What you should do
Write out every entry, unchanged. Skip any picture.

(Plain-text document sources)

________

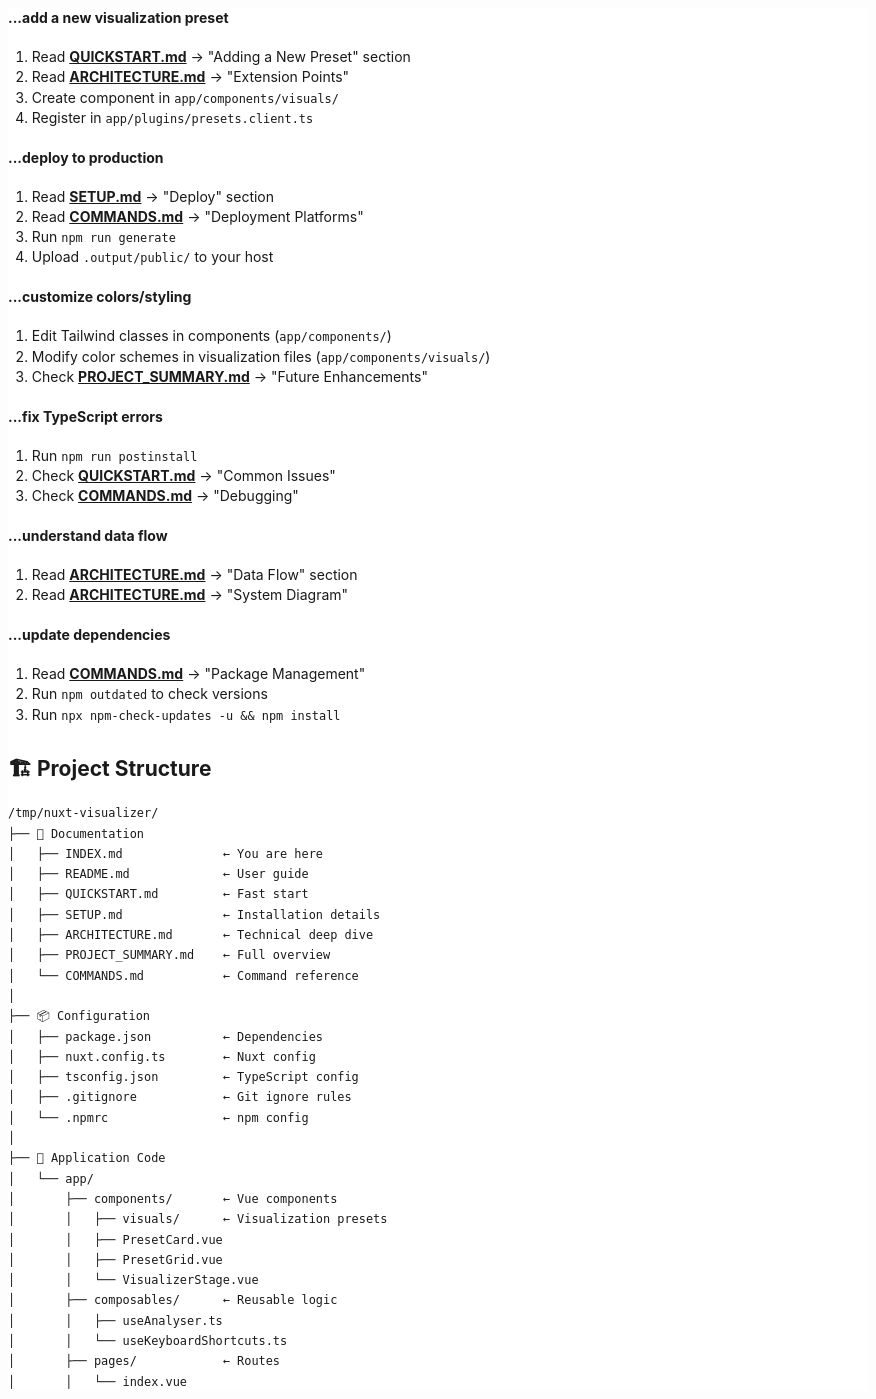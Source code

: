 #### ...add a new visualization preset
1. Read **[QUICKSTART.md](./QUICKSTART.md)** → "Adding a New Preset" section
2. Read **[ARCHITECTURE.md](./ARCHITECTURE.md)** → "Extension Points"
3. Create component in `app/components/visuals/`
4. Register in `app/plugins/presets.client.ts`

#### ...deploy to production
1. Read **[SETUP.md](./SETUP.md)** → "Deploy" section
2. Read **[COMMANDS.md](./COMMANDS.md)** → "Deployment Platforms"
3. Run `npm run generate`
4. Upload `.output/public/` to your host

#### ...customize colors/styling
1. Edit Tailwind classes in components (`app/components/`)
2. Modify color schemes in visualization files (`app/components/visuals/`)
3. Check **[PROJECT_SUMMARY.md](./PROJECT_SUMMARY.md)** → "Future Enhancements"

#### ...fix TypeScript errors
1. Run `npm run postinstall`
2. Check **[QUICKSTART.md](./QUICKSTART.md)** → "Common Issues"
3. Check **[COMMANDS.md](./COMMANDS.md)** → "Debugging"

#### ...understand data flow
1. Read **[ARCHITECTURE.md](./ARCHITECTURE.md)** → "Data Flow" section
2. Read **[ARCHITECTURE.md](./ARCHITECTURE.md)** → "System Diagram"

#### ...update dependencies
1. Read **[COMMANDS.md](./COMMANDS.md)** → "Package Management"
2. Run `npm outdated` to check versions
3. Run `npx npm-check-updates -u && npm install`

## 🏗️ Project Structure

```
/tmp/nuxt-visualizer/
├── 📄 Documentation
│   ├── INDEX.md              ← You are here
│   ├── README.md             ← User guide
│   ├── QUICKSTART.md         ← Fast start
│   ├── SETUP.md              ← Installation details
│   ├── ARCHITECTURE.md       ← Technical deep dive
│   ├── PROJECT_SUMMARY.md    ← Full overview
│   └── COMMANDS.md           ← Command reference
│
├── 📦 Configuration
│   ├── package.json          ← Dependencies
│   ├── nuxt.config.ts        ← Nuxt config
│   ├── tsconfig.json         ← TypeScript config
│   ├── .gitignore            ← Git ignore rules
│   └── .npmrc                ← npm config
│
├── 🎨 Application Code
│   └── app/
│       ├── components/       ← Vue components
│       │   ├── visuals/      ← Visualization presets
│       │   ├── PresetCard.vue
│       │   ├── PresetGrid.vue
│       │   └── VisualizerStage.vue
│       ├── composables/      ← Reusable logic
│       │   ├── useAnalyser.ts
│       │   └── useKeyboardShortcuts.ts
│       ├── pages/            ← Routes
│       │   └── index.vue
```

________

Result for this exercise
Source code

: #### ...add a new visualization preset
1. Read **[QUICKSTART.md](./QUICKSTART.md)** → "Adding a New Preset" section
2. Read **[ARCHITECTURE.md](./ARCHITECTURE.md)** → "Extension Points"
3. Create component in `app/components/visuals/`
4. Register in `app/plugins/presets.client.ts`

#### ...deploy to production
1. Read **[SETUP.md](./SETUP.md)** → "Deploy" section
2. Read **[COMMANDS.md](./COMMANDS.md)** → "Deployment Platforms"
3. Run `npm run generate`
4. Upload `.output/public/` to your host

#### ...customize colors/styling
1. Edit Tailwind classes in components (`app/components/`)
2. Modify color schemes in visualization files (`app/components/visuals/`)
3. Check **[PROJECT_SUMMARY.md](./PROJECT_SUMMARY.md)** → "Future Enhancements"

#### ...fix TypeScript errors
1. Run `npm run postinstall`
2. Check **[QUICKSTART.md](./QUICKSTART.md)** → "Common Issues"
3. Check **[COMMANDS.md](./COMMANDS.md)** → "Debugging"

#### ...understand data flow
1. Read **[ARCHITECTURE.md](./ARCHITECTURE.md)** → "Data Flow" section
2. Read **[ARCHITECTURE.md](./ARCHITECTURE.md)** → "System Diagram"

#### ...update dependencies
1. Read **[COMMANDS.md](./COMMANDS.md)** → "Package Management"
2. Run `npm outdated` to check versions
3. Run `npx npm-check-updates -u && npm install`

## 🏗️ Project Structure

```
/tmp/nuxt-visualizer/
├── 📄 Documentation
│   ├── INDEX.md              ← You are here
│   ├── README.md             ← User guide
│   ├── QUICKSTART.md         ← Fast start
│   ├── SETUP.md              ← Installation details
│   ├── ARCHITECTURE.md       ← Technical deep dive
│   ├── PROJECT_SUMMARY.md    ← Full overview
│   └── COMMANDS.md           ← Command reference
│
├── 📦 Configuration
│   ├── package.json          ← Dependencies
│   ├── nuxt.config.ts        ← Nuxt config
│   ├── tsconfig.json         ← TypeScript config
│   ├── .gitignore            ← Git ignore rules
│   └── .npmrc                ← npm config
│
├── 🎨 Application Code
│   └── app/
│       ├── components/       ← Vue components
│       │   ├── visuals/      ← Visualization presets
│       │   ├── PresetCard.vue
│       │   ├── PresetGrid.vue
│       │   └── VisualizerStage.vue
│       ├── composables/      ← Reusable logic
│       │   ├── useAnalyser.ts
│       │   └── useKeyboardShortcuts.ts
│       ├── pages/            ← Routes
│       │   └── index.vue
```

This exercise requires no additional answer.